§ **Task item**:
Whenever a line of the listing contains the string "starting", return that line.

Content starts

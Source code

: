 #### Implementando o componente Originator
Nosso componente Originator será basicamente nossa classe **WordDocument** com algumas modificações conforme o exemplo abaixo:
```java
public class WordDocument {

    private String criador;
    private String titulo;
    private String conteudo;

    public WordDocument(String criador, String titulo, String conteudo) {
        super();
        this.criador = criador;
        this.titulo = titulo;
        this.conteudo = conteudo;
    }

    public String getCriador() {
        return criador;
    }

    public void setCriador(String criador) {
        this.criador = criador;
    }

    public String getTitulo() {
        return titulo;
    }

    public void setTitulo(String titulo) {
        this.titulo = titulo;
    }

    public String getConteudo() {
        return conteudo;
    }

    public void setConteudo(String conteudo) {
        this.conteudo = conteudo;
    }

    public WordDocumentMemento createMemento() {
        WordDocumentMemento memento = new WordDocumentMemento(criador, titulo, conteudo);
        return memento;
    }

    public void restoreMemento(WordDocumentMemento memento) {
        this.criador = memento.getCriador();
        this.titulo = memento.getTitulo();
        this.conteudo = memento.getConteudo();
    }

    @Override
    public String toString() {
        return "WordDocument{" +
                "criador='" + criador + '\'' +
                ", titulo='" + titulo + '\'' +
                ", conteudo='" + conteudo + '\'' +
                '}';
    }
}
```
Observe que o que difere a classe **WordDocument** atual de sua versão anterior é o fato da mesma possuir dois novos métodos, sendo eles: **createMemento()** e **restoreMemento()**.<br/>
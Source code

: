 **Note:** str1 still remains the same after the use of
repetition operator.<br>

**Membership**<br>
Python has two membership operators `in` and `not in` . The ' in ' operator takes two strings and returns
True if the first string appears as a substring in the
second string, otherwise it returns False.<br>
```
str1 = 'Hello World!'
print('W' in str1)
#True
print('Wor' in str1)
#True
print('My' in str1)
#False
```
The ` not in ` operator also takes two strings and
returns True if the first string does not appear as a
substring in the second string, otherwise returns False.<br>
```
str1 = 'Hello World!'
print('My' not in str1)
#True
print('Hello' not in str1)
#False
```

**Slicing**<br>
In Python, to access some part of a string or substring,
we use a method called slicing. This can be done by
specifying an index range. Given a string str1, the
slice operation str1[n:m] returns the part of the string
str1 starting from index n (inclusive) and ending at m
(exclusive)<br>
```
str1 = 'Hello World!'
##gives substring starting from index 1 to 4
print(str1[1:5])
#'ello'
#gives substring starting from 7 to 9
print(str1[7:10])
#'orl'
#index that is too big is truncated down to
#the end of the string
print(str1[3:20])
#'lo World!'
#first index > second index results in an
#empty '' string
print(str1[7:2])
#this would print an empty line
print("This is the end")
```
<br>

Content ends

§ **Answer for the task**:
str1 starting from index n (inclusive) and ending at m
##gives substring starting from index 1 to 4
#gives substring starting from 7 to 9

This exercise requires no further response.